Target Higher Hb May Be Renoprotective in Tx Patients
DENVER—Researchers have reported on what they believe is the first prospective, randomized study to show that targeting a serum hemoglobin (Hb) level of 13 g/dL or higher has a renoprotective effect in kidney transplant patients.
In a study of 125 renal transplant recipients, Gabriel Choukroun MD, PhD, of Hôpital Sud, in Amiens, France, and collaborators used subcutaneous epoetin beta to treat post-transplant anemia using two Hb targets: 13-15 g/dL (group A, 63 patients) and 10.5-11.5 g/dL (group B, 62 patients). The objective was to evaluate the effect on chronic allograft progression (CAN).
Subjects had their allografts for at least 12 months and had an Hb level below 11.5 g/dL. Their estimated glomerular filtration rate (eGFR) was 20-50 mL/min/1.73 m2 at study inclusion. The two groups had similar baseline Hb levels (10.4 and 10.6 g/dL for groups A and B, respectively) and eGFR (34.4 and 33.7 mL/min/1.73 m2).

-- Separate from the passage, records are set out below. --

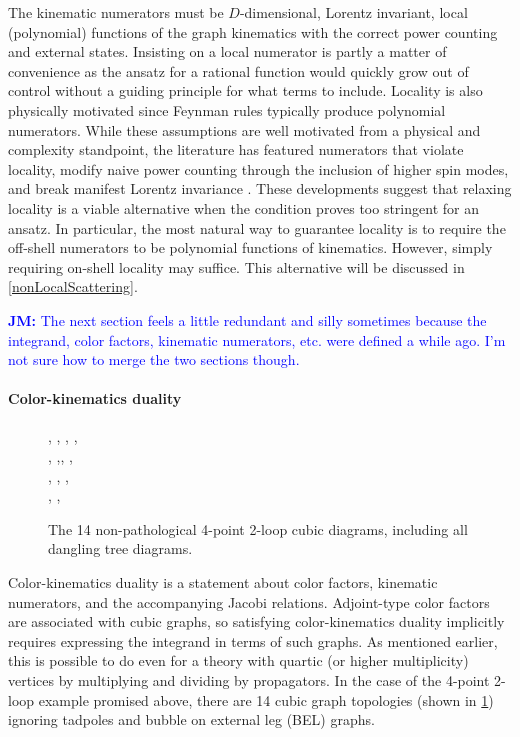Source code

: \documentclass[11pt,letter]{article}
\newcommand{\jm}[1]{\textcolor{blue}{\textbf{JM: }{#1}}}
\begin{document}
The kinematic numerators must be $D$-dimensional, Lorentz invariant,
local (polynomial) functions of the graph kinematics with the correct
power counting and external states.
Insisting on a local numerator is
partly a matter of convenience as the ansatz for a rational function
would quickly grow out of control without a guiding principle for what
terms to include.  Locality is also physically motivated since Feynman
rules typically produce polynomial numerators.  While these
assumptions are well motivated from a physical and complexity
standpoint, the literature has featured numerators that violate
locality, modify naive power counting through the inclusion of higher
spin modes, and break manifest Lorentz invariance \cite{Square,
  WeinzierlBCJLagrangian, Mogull:2015adi, FivePointN4BCJ,
  Johansson:2017bfl, Ben-Shahar:2022ixa, Cheung:2016prv,
  Cheung:2021zvb}.  These developments suggest that relaxing locality
is a viable alternative when the condition proves too stringent for an
ansatz.
In particular, the most natural way to guarantee locality is to require the off-shell numerators to be polynomial functions of kinematics.
However, simply requiring on-shell locality may suffice.
This alternative will be discussed in \cref{nonLocalScattering}.

\jm{The next section feels a little redundant and silly sometimes
  because the integrand, color factors, kinematic numerators,
  etc. were defined a while ago.  I'm not sure how to merge the two
  sections though.}



\paragraph{Color-kinematics duality}
\begin{figure}
\centering
{\MCutC, \MCutD, \sumoCut, \MCutJ,  
 \\
  \doubleBoxCut,  \crossBoxCut,\pentaTriangleCut,  \MCutF, 
\\
\MCutI,  \MCutE, \MCutK, 
\\
 \MCutL, \MCutG,  \MCutH
}
\caption{The 14 non-pathological 4-point 2-loop cubic diagrams,
  including all dangling tree diagrams.} \label{fig:MaxCuts}
  \end{figure}

Color-kinematics duality is a statement about color factors, kinematic
numerators, and the accompanying Jacobi relations.  Adjoint-type color
factors are associated with cubic graphs, so satisfying
color-kinematics duality implicitly requires expressing the integrand
in terms of such graphs. As mentioned earlier, this is possible to do
even for a theory with quartic (or higher multiplicity) vertices by
multiplying and dividing by propagators.  In the case of the 4-point
2-loop example promised above, there are 14 cubic graph topologies
(shown in \cref{fig:MaxCuts}) ignoring tadpoles and bubble on external
leg (BEL) graphs.
\end{document}
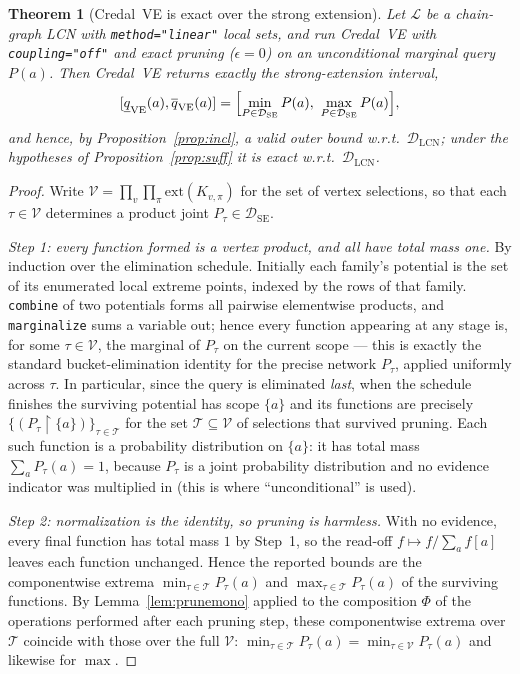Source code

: \documentclass[11pt]{article}
\newtheorem{theorem}{Theorem}
\theoremstyle{definition}
\newcommand{\lo}{\underline}
\newcommand{\hi}{\overline}
\newcommand{\DSE}{\mathcal{D}_{\mathrm{SE}}}
\newcommand{\DLCN}{\mathcal{D}_{\mathrm{LCN}}}
\newcommand{\restr}{\!\restriction\!}
\newcommand{\ext}{\mathrm{ext}}
\begin{document}
\begin{theorem}[Credal~VE is exact over the strong extension]\label{thm:cve}
Let $\mathcal L$ be a chain-graph LCN with \texttt{method="linear"} local sets, and run Credal~VE
with \texttt{coupling="off"} and exact pruning ($\epsilon{=}0$) on an \emph{unconditional} marginal
query $P(a)$. Then Credal~VE returns exactly the strong-extension interval,
\[
  [\lo q_{\mathrm{VE}}(a),\hi q_{\mathrm{VE}}(a)]
  =\Bigl[\min_{P\in\DSE}P(a),\ \max_{P\in\DSE}P(a)\Bigr],
\]
and hence, by Proposition~\ref{prop:incl}, a valid outer bound w.r.t.\ $\DLCN$; under the hypotheses
of Proposition~\ref{prop:suff} it is exact w.r.t.\ $\DLCN$.
\end{theorem}

\begin{proof}
Write $\mathcal V=\prod_v\prod_\pi\ext(K_{v,\pi})$ for the set of vertex selections, so that each
$\tau\in\mathcal V$ determines a product joint $P_\tau\in\DSE$.

\emph{Step 1: every function formed is a vertex product, and all have total mass one.} By induction
over the elimination schedule. Initially each family's potential is the set of its enumerated local
extreme points, indexed by the rows of that family. \texttt{combine} of two potentials forms all
pairwise elementwise products, and \texttt{marginalize} sums a variable out; hence every function
appearing at any stage is, for some $\tau\in\mathcal V$, the marginal of $P_\tau$ on the current
scope --- this is exactly the standard bucket-elimination identity for the precise network $P_\tau$,
applied uniformly across $\tau$. In particular, since the query is eliminated \emph{last}, when the
schedule finishes the surviving potential has scope $\{a\}$ and its functions are precisely
$\{(P_\tau\restr\{a\})\}_{\tau\in\mathcal T}$ for the set $\mathcal T\subseteq\mathcal V$ of
selections that survived pruning. Each such function is a probability distribution on $\{a\}$: it has
total mass $\sum_a P_\tau(a)=1$, because $P_\tau$ is a joint probability distribution and no evidence
indicator was multiplied in (this is where ``unconditional'' is used).

\emph{Step 2: normalization is the identity, so pruning is harmless.} With no evidence, every final
function has total mass $1$ by Step~1, so the read-off $f\mapsto f/\sum_a f[a]$ leaves each function
unchanged. Hence the reported bounds are the componentwise extrema
$\min_{\tau\in\mathcal T}P_\tau(a)$ and $\max_{\tau\in\mathcal T}P_\tau(a)$ of the surviving
functions. By Lemma~\ref{lem:prunemono} applied to the composition $\Phi$ of the operations performed
after each pruning step, these componentwise extrema over $\mathcal T$ coincide with those over the
full $\mathcal V$:
$\min_{\tau\in\mathcal T}P_\tau(a)=\min_{\tau\in\mathcal V}P_\tau(a)$ and likewise for $\max$.


\end{proof}
\end{document}
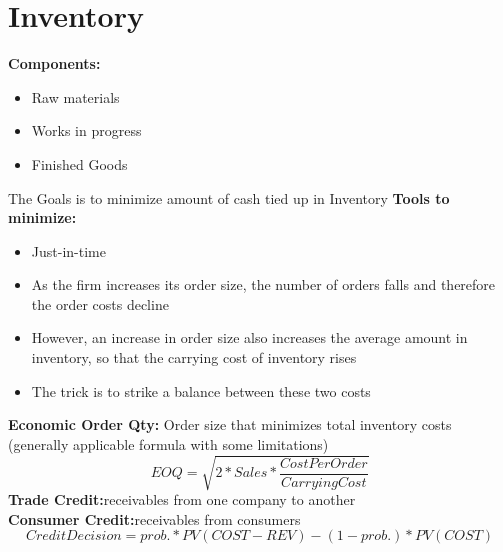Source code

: \documentclass{cheatsheet}
\begin{document}
\section{Inventory}
\textbf{Components:}\begin{itemize}
  \item Raw materials
  \item Works in progress
  \item Finished Goods
\end{itemize}
The Goals is to minimize amount of cash tied up in Inventory
\textbf{Tools to minimize:}\begin{itemize}
  \item Just-in-time
  \item As the firm increases its order size, the number of orders falls and therefore the order costs decline
  \item However, an increase in order size also increases the average amount in inventory, so that the carrying cost of inventory rises
  \item The trick is to strike a balance between these two costs
\end{itemize}
\textbf{Economic Order Qty:} Order size that minimizes total inventory costs (generally applicable formula
with some limitations)
\[EOQ = \sqrt{2*Sales*\frac{CostPerOrder}{CarryingCost}}\]
\textbf{Trade Credit:}receivables from one company to another\\
\textbf{Consumer Credit:}receivables from consumers\\
\[Credit Decision = prob. * PV(COST-REV) - (1-prob.) * PV(COST)\]
\end{document}
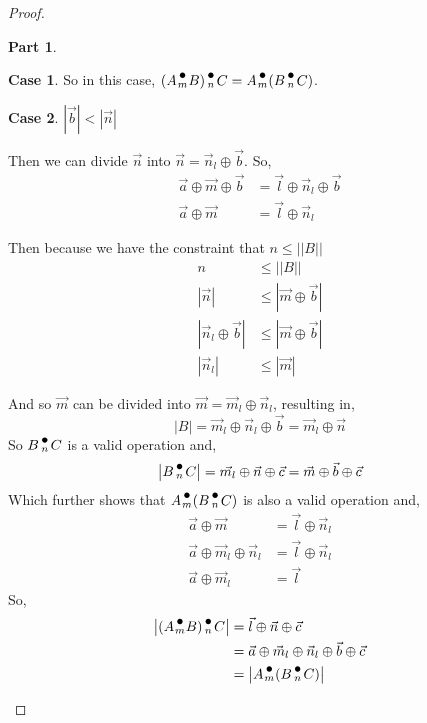 \documentclass[12pt]{book}
\theoremstyle{plain}
\theoremstyle{definition}
\theoremstyle{ppart}
\newtheorem{ppart}{Part}
\theoremstyle{case}
\newtheorem{case}{Case}
\theoremstyle{solution}
\newcommand{\dmult}[1]{\text{\raisebox{1ex}{$\underset{#1}{\,\bullet\,}$}}}
\newcommand{\shape}[1]{\left|#1\right|}
\begin{document}
\begin{proof}
\begin{ppart}
\begin{case}
So in this case, $(A \dmult{m} B) \dmult{n} C = A \dmult{m} (B \dmult{n} C)$.
\end{case}
\begin{case} $\shape{\vec{b}} < \shape{\vec{n}}$

Then we can divide $\vec{n}$ into $\vec{n} = \vec{n}_l \oplus \vec{b}$.
So,
\begin{align*}
  \vec{a} \oplus \vec{m} \oplus \vec{b} &= \vec{l} \oplus \vec{n}_l \oplus \vec{b} \\
  \vec{a} \oplus \vec{m} &= \vec{l} \oplus \vec{n}_l
\end{align*}

Then because we have the constraint that $n \le \shape{\shape{B}}$
\begin{align*}
  n &\le \shape{\shape{B}} \\
  \shape{\vec{n}} &\le \shape{\vec{m} \oplus \vec{b}} \\
  \shape{\vec{n}_l \oplus \vec{b}} &\le \shape{\vec{m} \oplus \vec{b}} \\
  \shape{\vec{n}_l} &\le \shape{\vec{m}}
\end{align*}

And so $\vec{m}$ can be divided into $\vec{m} = \vec{m}_l \oplus \vec{n}_l$,
resulting in,
\[ \shape{B} = \vec{m}_l \oplus \vec{n}_l \oplus \vec{b} = \vec{m}_l \oplus \vec{n} \]
So $B \dmult{n} C$ is a valid operation and,
\[ \shape{B \dmult{n} C} = \vec{m_l} \oplus \vec{n} \oplus \vec{c} = \vec{m} \oplus \vec{b} \oplus \vec{c} \]
Which further shows that $A \dmult{m} (B \dmult{n} C)$ is also a valid operation and,
\begin{align*}
  \vec{a} \oplus \vec{m} &= \vec{l} \oplus \vec{n}_l \\
  \vec{a} \oplus \vec{m}_l \oplus \vec{n}_l &= \vec{l} \oplus \vec{n}_l \\
  \vec{a} \oplus \vec{m}_l &= \vec{l}
\end{align*}
So,
\begin{align*}
  \shape{(A \dmult{m} B) \dmult{n} C}
  &= \vec{l} \oplus \vec{n} \oplus \vec{c} \\
  &= \vec{a} \oplus \vec{m}_l \oplus \vec{n}_l \oplus \vec{b} \oplus \vec{c} \\
  &= \shape{A \dmult{m} (B \dmult{n} C)}
\end{align*}


\end{case}
\end{ppart}
\end{proof}
\end{document}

After 12 months, the Hb level in group A was significantly higher than in group B (13.4 vs. 11.2 g/dL). The levels were 12.9 and 11.3 g/dL after two years' follow up, also a significant difference.
At one year, the eGFR was significantly higher in group A than group A (35.9vs. 30.8 mL/min/1.73 m2, the researchers reported. This difference also was significant after two years (32.6 vs. 27.9 mL/min/1.73 m2). In addition, significantly more patients in group B than group A reached end-stage renal disease before two years of follow-up (13 vs. 3). Four patients died during the study, one in group A and three in group B. Death-censored graft survival was 20% greater in group A than group B. At the end of the study, 89% of patients in group A and 61% in group B were receiving epoetin beta, according to the investigators. Weekly doses were 5,600 UI and 4,600 UI, respectively, they noted.Dr. Choukroun and colleagues observed no significant difference in the incidence of adverse events between groups. The number of cardiovascular events was low and similar between groups, according to the investigators.